For large data sets one would use different agents with different views of the blackboard / shared memory area (i.e. with access to different classes) and apply apply layered reasoning (different depths of knowledge / rulesets) to the events and event histories. The idea is to try and avoid the problem you tried to solve - i.e. here is a very large set of data to apply to a very large set of rules, all in one go, with a mechanism that allows for real-time complex event processing alongside more knowledge-rich, slower rule processing, to collaborate on solution. "Divide and Conquer" etc etc.
Note also that with CEP, I only want to process an event once, but I might want to process it against all other available data. The same rules are processing changed data (i.e. typically the new event, and any assertions / changes from the other processing agents). So there is no "waste of CPU cycles", and low latency is preserved with a small overhead of synchronizing data updates across WMs (as of course there will always be some overhead)...

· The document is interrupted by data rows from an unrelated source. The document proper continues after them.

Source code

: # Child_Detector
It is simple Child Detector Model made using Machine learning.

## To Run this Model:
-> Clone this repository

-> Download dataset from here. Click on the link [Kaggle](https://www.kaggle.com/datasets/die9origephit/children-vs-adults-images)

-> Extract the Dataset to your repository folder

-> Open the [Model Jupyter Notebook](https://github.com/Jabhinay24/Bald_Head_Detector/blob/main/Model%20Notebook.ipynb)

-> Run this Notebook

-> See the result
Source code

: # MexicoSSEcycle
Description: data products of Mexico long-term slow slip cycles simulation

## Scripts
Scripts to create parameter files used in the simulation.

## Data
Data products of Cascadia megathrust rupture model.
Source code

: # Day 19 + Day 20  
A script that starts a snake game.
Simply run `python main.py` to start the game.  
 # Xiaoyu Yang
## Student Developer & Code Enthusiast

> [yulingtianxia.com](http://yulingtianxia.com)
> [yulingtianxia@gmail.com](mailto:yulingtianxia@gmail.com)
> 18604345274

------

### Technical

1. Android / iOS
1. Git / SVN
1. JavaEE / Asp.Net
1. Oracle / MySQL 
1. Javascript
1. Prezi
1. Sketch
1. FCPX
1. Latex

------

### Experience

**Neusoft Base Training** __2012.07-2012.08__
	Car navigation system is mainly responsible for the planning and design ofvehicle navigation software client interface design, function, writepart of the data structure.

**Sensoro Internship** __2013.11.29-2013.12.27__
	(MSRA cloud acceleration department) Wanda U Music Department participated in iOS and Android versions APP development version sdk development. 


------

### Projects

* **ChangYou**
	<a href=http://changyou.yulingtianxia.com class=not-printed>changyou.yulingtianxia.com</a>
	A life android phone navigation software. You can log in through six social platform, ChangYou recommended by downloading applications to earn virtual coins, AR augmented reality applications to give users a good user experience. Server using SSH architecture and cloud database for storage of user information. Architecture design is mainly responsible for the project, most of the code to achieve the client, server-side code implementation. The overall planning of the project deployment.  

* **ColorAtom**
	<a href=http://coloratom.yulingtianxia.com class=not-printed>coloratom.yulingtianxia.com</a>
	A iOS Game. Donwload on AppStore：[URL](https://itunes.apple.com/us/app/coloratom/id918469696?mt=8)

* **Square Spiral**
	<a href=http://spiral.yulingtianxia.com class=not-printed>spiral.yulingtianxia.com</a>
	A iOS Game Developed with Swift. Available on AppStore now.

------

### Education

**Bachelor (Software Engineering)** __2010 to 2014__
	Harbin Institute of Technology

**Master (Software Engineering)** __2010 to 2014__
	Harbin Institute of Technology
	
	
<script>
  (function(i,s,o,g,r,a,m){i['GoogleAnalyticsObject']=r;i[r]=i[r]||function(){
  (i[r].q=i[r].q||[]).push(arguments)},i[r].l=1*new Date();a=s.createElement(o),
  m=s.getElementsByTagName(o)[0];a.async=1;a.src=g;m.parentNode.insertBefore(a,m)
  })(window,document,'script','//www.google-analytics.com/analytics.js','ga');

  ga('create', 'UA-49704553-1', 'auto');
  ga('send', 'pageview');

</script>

Types of Agents by Memory and Process
There are 4 use cases that BE allows:
A - shared memory, shared rules = replication for throughput
B - different memory, shared rules = data partitioning to handle data volume
C - shared memory, different rules = co-operative agents working against the same information
D - different memory, different rules = independent agent.
Most BE users today are probably doing A (remember most TIBCO customers are large enterprises). The power of this architecture is in the combinations of A-D that you can use in the same distributed application. The design approach is to use C to handle application complexity, and D in a different agent set to provide processing of large volumes of information, and then A for necessary performance / failover support as required for B and C agents, with D probably providing internal BAM monitoring / checklisting.
Note that the event-driven approach also provides a slight paradigm shift over conventional rule engine usage, which assists with understanding the needs for partitioning...
Comparison of Rule Distribution Approaches
"If a rule engine can use index joins to pattern match, why send all the extra data? "
Remember for event processing, the "extra data" is an event at a time plus any inferences, so this could well be less than re-sending index information around.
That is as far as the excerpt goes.